Advances in radiation transport modeling using Lattice Boltzmann Methods

Abstract

This thesis extends the application of Lattice Boltzmann Methods (LBM) to radiation transport problems in thermal sciences and nuclear engineering. LBM is used to solve the linear Boltzmann transport equation through discretization into Lattice Boltzmann Equations (LBE). The application of weighted summations for the scattering integral as set forth by Bindra and Patil are used in this work. Simplicity and localized discretization are the main advantages of using LBM with fixed lattice configurations for radiation transport problems. Coupled solutions to radiation transport and material energy transport are obtained using a single framework LBM.

The resulting radiation field of a one dimensional participating and conducting media are in very good agreement with benchmark results using spherical harmonics, the P₁ method. Grid convergence studies were performed for this coupled conduction-radiation problem and results are found to be first-order accurate in space. In two dimensions, angular discretization for LBM is extended to higher resolution schemes such as D₂Q₈ and a generic formulation is adopted to derive the weights for Radiation Transport Equations (RTEs). Radiation transport in a two dimensional media is solved with LBM and the results are compared to those obtained from the commercial software COMSOL, which uses the Discrete Ordinates Method (DOM) with different angular resolution schemes.

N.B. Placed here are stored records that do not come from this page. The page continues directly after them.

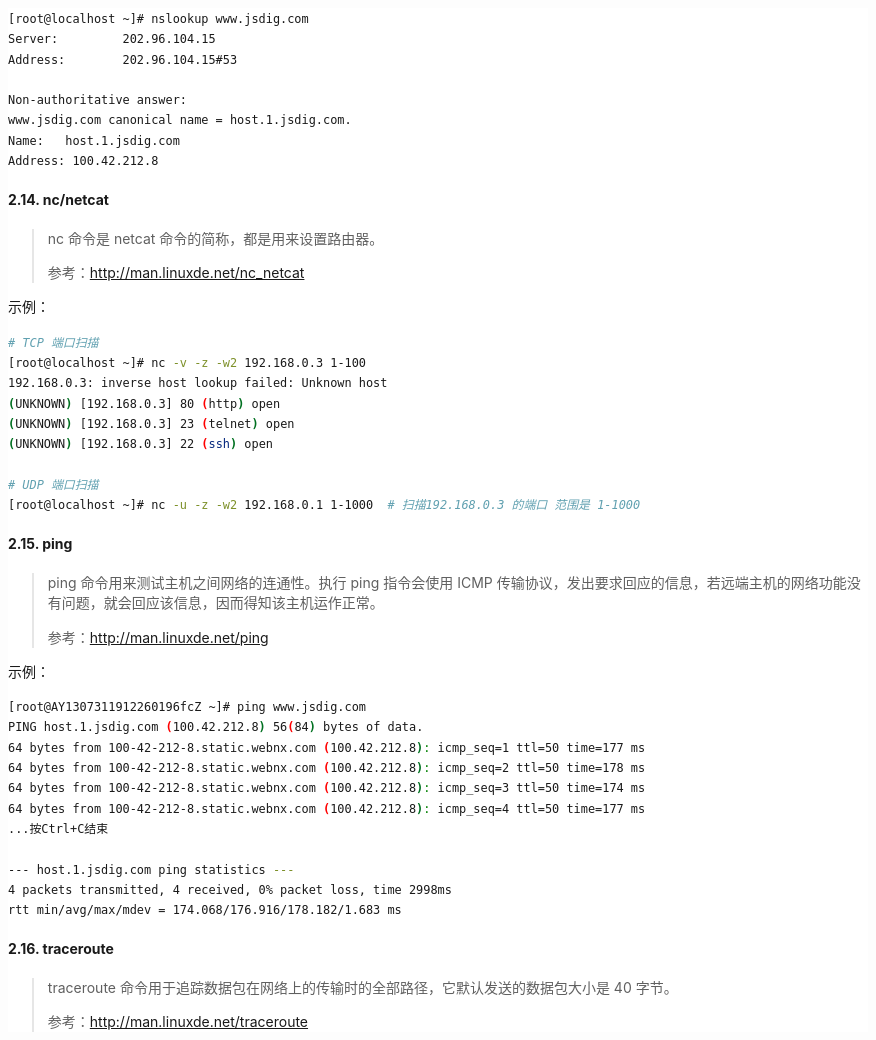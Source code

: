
 ```bash
[root@localhost ~]# nslookup www.jsdig.com
Server:         202.96.104.15
Address:        202.96.104.15#53

Non-authoritative answer:
www.jsdig.com canonical name = host.1.jsdig.com.
Name:   host.1.jsdig.com
Address: 100.42.212.8
```

#### 2.14. nc/netcat

> nc 命令是 netcat 命令的简称，都是用来设置路由器。
>
> 参考：http://man.linuxde.net/nc_netcat

示例：

```bash
# TCP 端口扫描
[root@localhost ~]# nc -v -z -w2 192.168.0.3 1-100
192.168.0.3: inverse host lookup failed: Unknown host
(UNKNOWN) [192.168.0.3] 80 (http) open
(UNKNOWN) [192.168.0.3] 23 (telnet) open
(UNKNOWN) [192.168.0.3] 22 (ssh) open

# UDP 端口扫描
[root@localhost ~]# nc -u -z -w2 192.168.0.1 1-1000  # 扫描192.168.0.3 的端口 范围是 1-1000
```

#### 2.15. ping

> ping 命令用来测试主机之间网络的连通性。执行 ping 指令会使用 ICMP 传输协议，发出要求回应的信息，若远端主机的网络功能没有问题，就会回应该信息，因而得知该主机运作正常。
>
> 参考：http://man.linuxde.net/ping

示例：

```bash
[root@AY1307311912260196fcZ ~]# ping www.jsdig.com
PING host.1.jsdig.com (100.42.212.8) 56(84) bytes of data.
64 bytes from 100-42-212-8.static.webnx.com (100.42.212.8): icmp_seq=1 ttl=50 time=177 ms
64 bytes from 100-42-212-8.static.webnx.com (100.42.212.8): icmp_seq=2 ttl=50 time=178 ms
64 bytes from 100-42-212-8.static.webnx.com (100.42.212.8): icmp_seq=3 ttl=50 time=174 ms
64 bytes from 100-42-212-8.static.webnx.com (100.42.212.8): icmp_seq=4 ttl=50 time=177 ms
...按Ctrl+C结束

--- host.1.jsdig.com ping statistics ---
4 packets transmitted, 4 received, 0% packet loss, time 2998ms
rtt min/avg/max/mdev = 174.068/176.916/178.182/1.683 ms
```

#### 2.16. traceroute

> traceroute 命令用于追踪数据包在网络上的传输时的全部路径，它默认发送的数据包大小是 40 字节。
>
> 参考：http://man.linuxde.net/traceroute
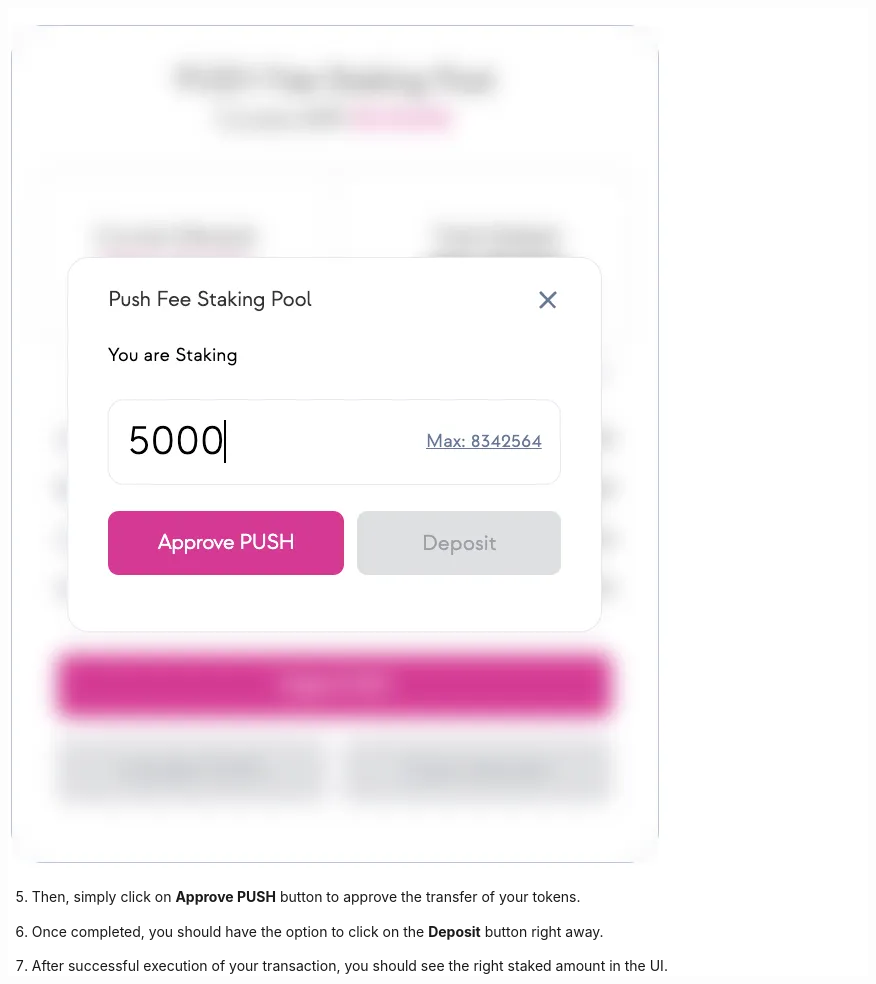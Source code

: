![Docusaurus Image](./staking-pool.webp)

5. Then, simply click on <b>Approve PUSH</b> button to approve the transfer of your tokens.

6. Once completed, you should have the option to click on the <b>Deposit</b> button right away.

7. After successful execution of your transaction, you should see the right staked amount in the UI.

Results obtained from different lattice Boltzmann configurations such as D₂Q₄ and D₂Q₈ are compared with DOM and are found to be in good agreement. The verified LBM based radiation transport models are extended for their application into coupled multi-physics problems. A porous radiative burner is modeled as a homogeneous media with an analytical velocity field. Coupling is performed between the convection-diffusion energy transport equation with the analytical velocity field. Results show that radiative transport heats the participating media prior to its entering into the combustion chamber.

The limitations of homogeneous models led to the development of a fully coupled LBM multi-physics model for a heterogeneous porous media. This multi-physics code solves three physics: fluid flow, conduction-convection and radiation transport in a single framework.

The LBE models in one dimension are applied to solve one-group and two-group eigenvalue problems in bare and reflected slab geometries. The results are compared with existing criticality benchmark reports for different problems. It is found that results agree with benchmark reports for thick slabs (>4 mfp) but they tend to disagree when the critical slab dimensions are less than 3 mfp. The reason for this disagreement can be attributed to having only two angular directions in the one dimensional problems.